The hardest problem on the hardest test

Do you guys know about the Putnam?

It's a math competition for undergraduate students.

It's a six-hour long test that just has 12 questions

broken up into two different three-hour sessions.

And each one of those questions is scored 1 to 10,

so the highest possible score would be 120.

And yet, despite the fact that the only students taking this thing each year are those

who clearly are already pretty interested in math, the median score is around 1 or 2.

So it's a hard test.

And on each one of those sections of six questions,

the problems tend to get harder as you go from 1 to 6,

although of course difficulty is in the eye of the beholder.

But the thing about those fives and sixes is that even though they're

positioned as the hardest problems on a famously hard test,

quite often these are the ones with the most elegant solutions available,

some subtle shift in perspective that transforms it from very challenging to doable.
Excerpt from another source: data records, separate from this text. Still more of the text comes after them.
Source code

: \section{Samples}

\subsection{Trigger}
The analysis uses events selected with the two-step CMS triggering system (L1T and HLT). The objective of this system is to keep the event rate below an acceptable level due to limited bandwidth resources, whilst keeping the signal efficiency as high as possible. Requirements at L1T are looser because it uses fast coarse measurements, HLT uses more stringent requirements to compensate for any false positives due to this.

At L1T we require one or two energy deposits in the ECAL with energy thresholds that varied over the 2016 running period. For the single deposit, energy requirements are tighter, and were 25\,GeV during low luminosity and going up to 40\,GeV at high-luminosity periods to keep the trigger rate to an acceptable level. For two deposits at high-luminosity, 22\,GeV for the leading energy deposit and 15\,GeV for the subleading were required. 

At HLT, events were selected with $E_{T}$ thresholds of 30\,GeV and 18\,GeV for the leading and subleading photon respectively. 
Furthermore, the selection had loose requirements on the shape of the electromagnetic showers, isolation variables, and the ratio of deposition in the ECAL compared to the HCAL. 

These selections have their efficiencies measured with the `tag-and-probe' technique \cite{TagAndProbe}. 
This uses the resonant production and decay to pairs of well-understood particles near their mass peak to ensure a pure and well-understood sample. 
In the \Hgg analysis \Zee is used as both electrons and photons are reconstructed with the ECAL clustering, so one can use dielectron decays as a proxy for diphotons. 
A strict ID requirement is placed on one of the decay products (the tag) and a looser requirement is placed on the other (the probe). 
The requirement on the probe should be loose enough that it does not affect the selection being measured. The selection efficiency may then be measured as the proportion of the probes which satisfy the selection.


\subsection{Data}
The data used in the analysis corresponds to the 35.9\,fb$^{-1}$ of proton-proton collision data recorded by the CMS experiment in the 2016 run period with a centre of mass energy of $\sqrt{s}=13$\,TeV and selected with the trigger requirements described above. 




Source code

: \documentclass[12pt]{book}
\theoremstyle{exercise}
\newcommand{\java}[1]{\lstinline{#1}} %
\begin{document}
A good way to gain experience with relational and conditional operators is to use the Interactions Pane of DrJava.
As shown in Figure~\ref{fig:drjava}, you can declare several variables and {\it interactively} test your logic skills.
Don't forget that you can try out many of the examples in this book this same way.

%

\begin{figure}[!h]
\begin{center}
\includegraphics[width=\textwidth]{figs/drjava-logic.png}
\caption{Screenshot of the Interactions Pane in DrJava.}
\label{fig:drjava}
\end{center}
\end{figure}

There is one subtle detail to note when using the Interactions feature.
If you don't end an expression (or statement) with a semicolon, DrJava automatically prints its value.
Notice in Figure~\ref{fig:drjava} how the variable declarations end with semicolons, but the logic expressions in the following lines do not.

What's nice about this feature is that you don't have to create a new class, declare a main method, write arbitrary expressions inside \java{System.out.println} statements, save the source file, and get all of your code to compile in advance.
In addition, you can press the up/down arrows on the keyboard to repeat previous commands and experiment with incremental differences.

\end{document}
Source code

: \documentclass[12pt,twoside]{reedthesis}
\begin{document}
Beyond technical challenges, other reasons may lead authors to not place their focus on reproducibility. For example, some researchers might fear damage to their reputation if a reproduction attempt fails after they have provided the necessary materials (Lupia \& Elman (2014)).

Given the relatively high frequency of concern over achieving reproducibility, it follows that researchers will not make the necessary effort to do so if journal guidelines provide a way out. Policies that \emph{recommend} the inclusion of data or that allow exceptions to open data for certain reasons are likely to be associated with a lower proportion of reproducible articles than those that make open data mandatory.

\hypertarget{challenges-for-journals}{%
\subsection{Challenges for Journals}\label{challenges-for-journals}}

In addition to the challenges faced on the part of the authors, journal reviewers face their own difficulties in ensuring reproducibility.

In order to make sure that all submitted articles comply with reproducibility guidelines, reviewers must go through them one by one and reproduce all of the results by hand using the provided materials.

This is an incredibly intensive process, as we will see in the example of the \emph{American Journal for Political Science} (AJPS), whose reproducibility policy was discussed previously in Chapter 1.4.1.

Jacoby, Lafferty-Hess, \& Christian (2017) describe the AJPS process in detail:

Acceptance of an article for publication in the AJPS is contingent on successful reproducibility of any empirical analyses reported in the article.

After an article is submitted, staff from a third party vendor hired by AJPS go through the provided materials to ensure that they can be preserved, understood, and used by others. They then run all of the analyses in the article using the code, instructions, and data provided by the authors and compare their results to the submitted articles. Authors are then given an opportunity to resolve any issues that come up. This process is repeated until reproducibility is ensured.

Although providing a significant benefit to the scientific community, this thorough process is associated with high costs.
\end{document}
Here I'm going to share with you one problem that came up

as the sixth question on one of these tests a while back.

And those of you who follow the channel know that rather than just jumping

straight to the solution, which in this case would be surprisingly short,

when possible I like to take the time to walk you through how you might

have stumbled across the solution yourself, where the insight comes from.
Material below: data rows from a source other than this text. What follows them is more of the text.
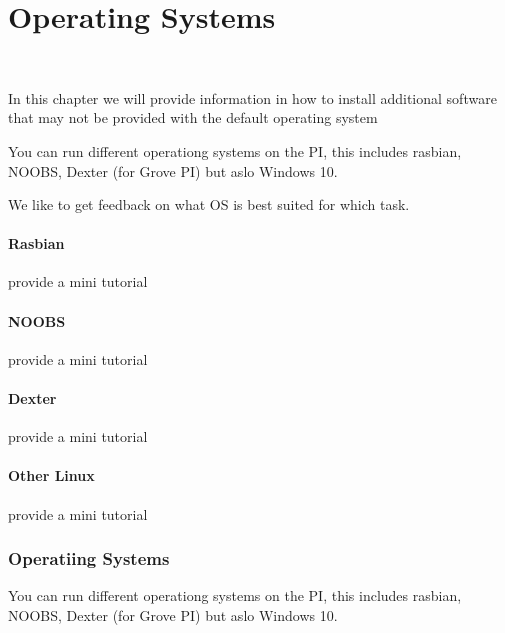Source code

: \chapter{Operating Systems}

\FILENAME\

In this chapter we will provide information in how to install additional software that may not be provided with the default operating system

You can run different operationg systems on the PI, this includes 
rasbian, NOOBS, Dexter (for Grove PI) but aslo Windows 10.

We like to get feedback on what OS is best suited for which task.

\subsubsection{Rasbian}

\begin{exercise}
provide a mini tutorial 
\end{exercise}

\subsubsection{NOOBS}

\begin{exercise}
provide a mini tutorial 
\end{exercise}

\subsubsection{Dexter}

\begin{exercise}
provide a mini tutorial 
\end{exercise}

\subsubsection{Other Linux}

\begin{exercise}
provide a mini tutorial 
\end{exercise}

\subsection{Operatiing Systems}

You can run different operationg systems on the PI, this includes 
rasbian, NOOBS, Dexter (for Grove PI) but aslo Windows 10.

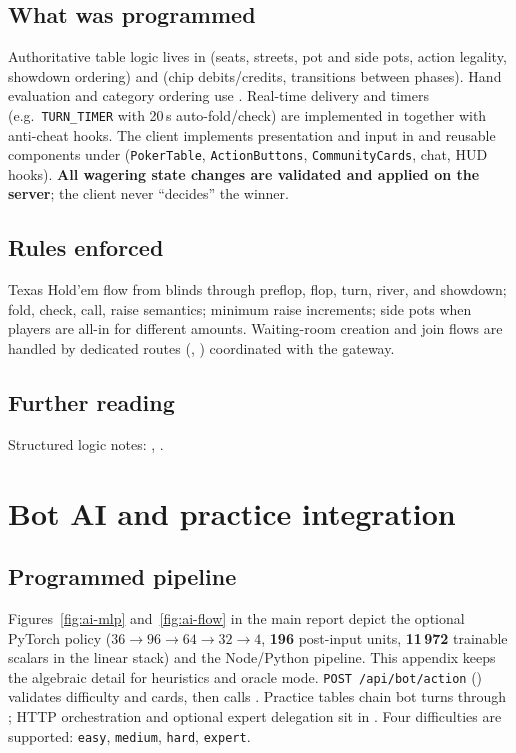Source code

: \documentclass[11pt,a4paper]{article}
\begin{document}
\subsection{What was programmed}

Authoritative table logic lives in  (seats, streets, pot and side pots, action legality, showdown ordering) and  (chip debits/credits, transitions between phases). Hand evaluation and category ordering use . Real-time delivery and timers (e.g.\ \texttt{TURN\_TIMER} with 20\,s auto-fold/check) are implemented in  together with anti-cheat hooks. The client implements presentation and input in  and reusable components under  (\texttt{PokerTable}, \texttt{ActionButtons}, \texttt{CommunityCards}, chat, HUD hooks). \textbf{All wagering state changes are validated and applied on the server}; the client never ``decides'' the winner.

\subsection{Rules enforced}

Texas Hold'em flow from blinds through preflop, flop, turn, river, and showdown; fold, check, call, raise semantics; minimum raise increments; side pots when players are all-in for different amounts. Waiting-room creation and join flows are handled by dedicated routes (, ) coordinated with the gateway.

\subsection{Further reading}

Structured logic notes: , .

\section{Bot AI and practice integration}
\label{app:bots}

\subsection{Programmed pipeline}

Figures~\ref{fig:ai-mlp} and~\ref{fig:ai-flow} in the main report depict the optional PyTorch policy ($36\to96\to64\to32\to4$, \textbf{196} post-input units, \textbf{11\,972} trainable scalars in the linear stack) and the Node/Python pipeline. This appendix keeps the algebraic detail for heuristics and oracle mode. \texttt{POST /api/bot/action} () validates difficulty and cards, then calls . Practice tables chain bot turns through ; HTTP orchestration and optional expert delegation sit in . Four difficulties are supported: \texttt{easy}, \texttt{medium}, \texttt{hard}, \texttt{expert}.
\end{document}
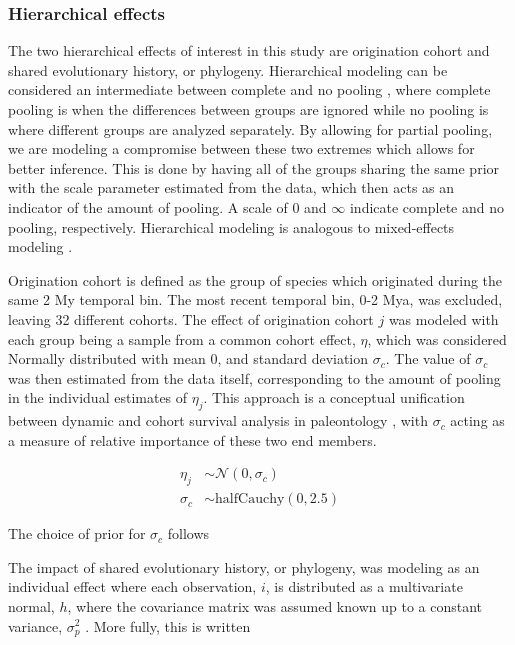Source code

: \documentclass[12pt,letterpaper]{article}
\begin{document}
\subsubsection{Hierarchical effects}

The two hierarchical effects of interest in this study are origination cohort and shared evolutionary history, or phylogeny. Hierarchical modeling can be considered an intermediate between complete and no pooling \citep{Gelman2007}, where complete pooling is when the differences between groups are ignored while no pooling is where different groups are analyzed separately. By allowing for partial pooling, we are modeling a compromise between these two extremes which allows for better inference. This is done by having all of the groups sharing the same prior with the scale parameter estimated from the data, which then acts as an indicator of the amount of pooling. A scale of 0 and \(\infty\) indicate complete and no pooling, respectively. Hierarchical modeling is analogous to mixed-effects modeling \citep{Gelman2007}. 

Origination cohort is defined as the group of species which originated during the same 2 My temporal bin. The most recent temporal bin, 0-2 Mya, was excluded, leaving 32 different cohorts. The effect of origination cohort \(j\) was modeled with each group being a sample from a common cohort effect, \(\eta\), which was considered Normally distributed with mean 0, and standard deviation \(\sigma_{c}\). The value of \(\sigma_{c}\) was then estimated from the data itself, corresponding to the amount of pooling in the individual estimates of \(\eta_{j}\). This approach is a conceptual unification between dynamic and cohort survival analysis in paleontology \citep{Foote1988,Raup1978,Raup1975,VanValen1979,Baumiller1993}, with \(\sigma_{c}\) acting as a measure of relative importance of these two end members.

\begin{align*}
  \eta_{j} &\sim \mathcal{N}(0, \sigma_{c}) \\
  \sigma_{c} &\sim \mathrm{halfCauchy}(0, 2.5)
\end{align*}

The choice of prior for \(\sigma_{c}\) follows \citet{Gelman2006a}

The impact of shared evolutionary history, or phylogeny, was modeling as an individual effect where each observation, \(i\), is distributed as a multivariate normal, \(h\), where the covariance matrix was assumed known up to a constant variance, \(\sigma_{p}^{2}\) \citep{Lynch1991,Housworth2004}. More fully, this is written
\end{document}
That is, make a video more about the problem-solving

process than about the problem used to exemplify it.

So anyway, here's the question.

If you choose four random points on a sphere, and consider the

tetrahedron with these points as its vertices,

what is the probability that the center of the sphere is inside that tetrahedron?
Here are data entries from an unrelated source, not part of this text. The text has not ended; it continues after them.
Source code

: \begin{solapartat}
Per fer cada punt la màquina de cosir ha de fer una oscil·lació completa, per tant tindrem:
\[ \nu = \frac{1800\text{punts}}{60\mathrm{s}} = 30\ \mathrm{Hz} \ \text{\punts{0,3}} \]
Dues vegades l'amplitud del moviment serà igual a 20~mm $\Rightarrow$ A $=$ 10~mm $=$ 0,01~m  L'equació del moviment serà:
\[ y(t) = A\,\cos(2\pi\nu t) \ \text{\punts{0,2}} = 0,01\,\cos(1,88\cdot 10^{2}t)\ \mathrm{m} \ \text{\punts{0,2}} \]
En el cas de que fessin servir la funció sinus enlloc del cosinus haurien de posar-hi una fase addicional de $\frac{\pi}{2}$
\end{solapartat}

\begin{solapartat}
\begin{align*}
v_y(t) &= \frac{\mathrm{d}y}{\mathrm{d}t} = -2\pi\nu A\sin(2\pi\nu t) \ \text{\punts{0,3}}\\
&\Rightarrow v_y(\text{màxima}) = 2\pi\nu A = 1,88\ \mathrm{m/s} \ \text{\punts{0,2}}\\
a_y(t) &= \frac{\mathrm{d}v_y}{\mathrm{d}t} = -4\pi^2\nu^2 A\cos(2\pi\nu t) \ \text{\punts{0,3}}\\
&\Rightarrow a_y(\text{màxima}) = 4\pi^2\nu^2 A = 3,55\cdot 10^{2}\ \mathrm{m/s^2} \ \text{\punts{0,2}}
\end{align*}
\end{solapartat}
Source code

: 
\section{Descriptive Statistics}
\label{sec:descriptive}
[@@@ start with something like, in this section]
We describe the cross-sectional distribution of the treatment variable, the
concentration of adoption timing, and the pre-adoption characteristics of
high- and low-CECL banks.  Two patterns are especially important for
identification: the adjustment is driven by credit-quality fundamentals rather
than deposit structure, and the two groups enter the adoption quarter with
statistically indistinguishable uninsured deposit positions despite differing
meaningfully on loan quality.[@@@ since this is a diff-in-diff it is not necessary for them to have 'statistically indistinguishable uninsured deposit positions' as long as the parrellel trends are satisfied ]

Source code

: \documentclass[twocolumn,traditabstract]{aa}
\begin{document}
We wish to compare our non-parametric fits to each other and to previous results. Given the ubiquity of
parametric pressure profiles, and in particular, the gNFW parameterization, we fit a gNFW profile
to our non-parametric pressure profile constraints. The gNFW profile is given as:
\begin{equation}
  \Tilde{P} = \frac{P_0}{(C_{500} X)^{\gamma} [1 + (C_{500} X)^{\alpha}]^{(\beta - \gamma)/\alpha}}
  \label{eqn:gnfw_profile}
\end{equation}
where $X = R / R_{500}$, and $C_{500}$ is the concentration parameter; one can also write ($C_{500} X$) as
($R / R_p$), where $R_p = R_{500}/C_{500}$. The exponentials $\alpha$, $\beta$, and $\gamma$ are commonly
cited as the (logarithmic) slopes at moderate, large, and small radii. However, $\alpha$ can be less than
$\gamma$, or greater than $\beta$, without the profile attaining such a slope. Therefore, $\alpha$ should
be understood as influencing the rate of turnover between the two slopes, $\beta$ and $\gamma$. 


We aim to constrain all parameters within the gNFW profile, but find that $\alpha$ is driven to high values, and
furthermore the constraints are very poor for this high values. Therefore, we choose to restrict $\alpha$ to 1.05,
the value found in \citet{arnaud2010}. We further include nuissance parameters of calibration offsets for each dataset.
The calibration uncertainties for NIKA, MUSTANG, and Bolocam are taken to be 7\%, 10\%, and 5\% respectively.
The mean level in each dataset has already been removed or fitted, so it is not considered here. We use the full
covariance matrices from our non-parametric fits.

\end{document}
Go ahead, take a moment and kind of digest this question.

You might start thinking about which of these tetrahedra contain the sphere's center,

which ones don't, how you might systematically distinguish the two,

and how do you approach a problem like this?

Where do you even start?

Well, it's usually a good idea to think about simpler cases,

so let's knock things down to two dimensions, where you'll choose three random

points on a circle, and it's always helpful to name things so let's call these guys P1,

P2, and P3.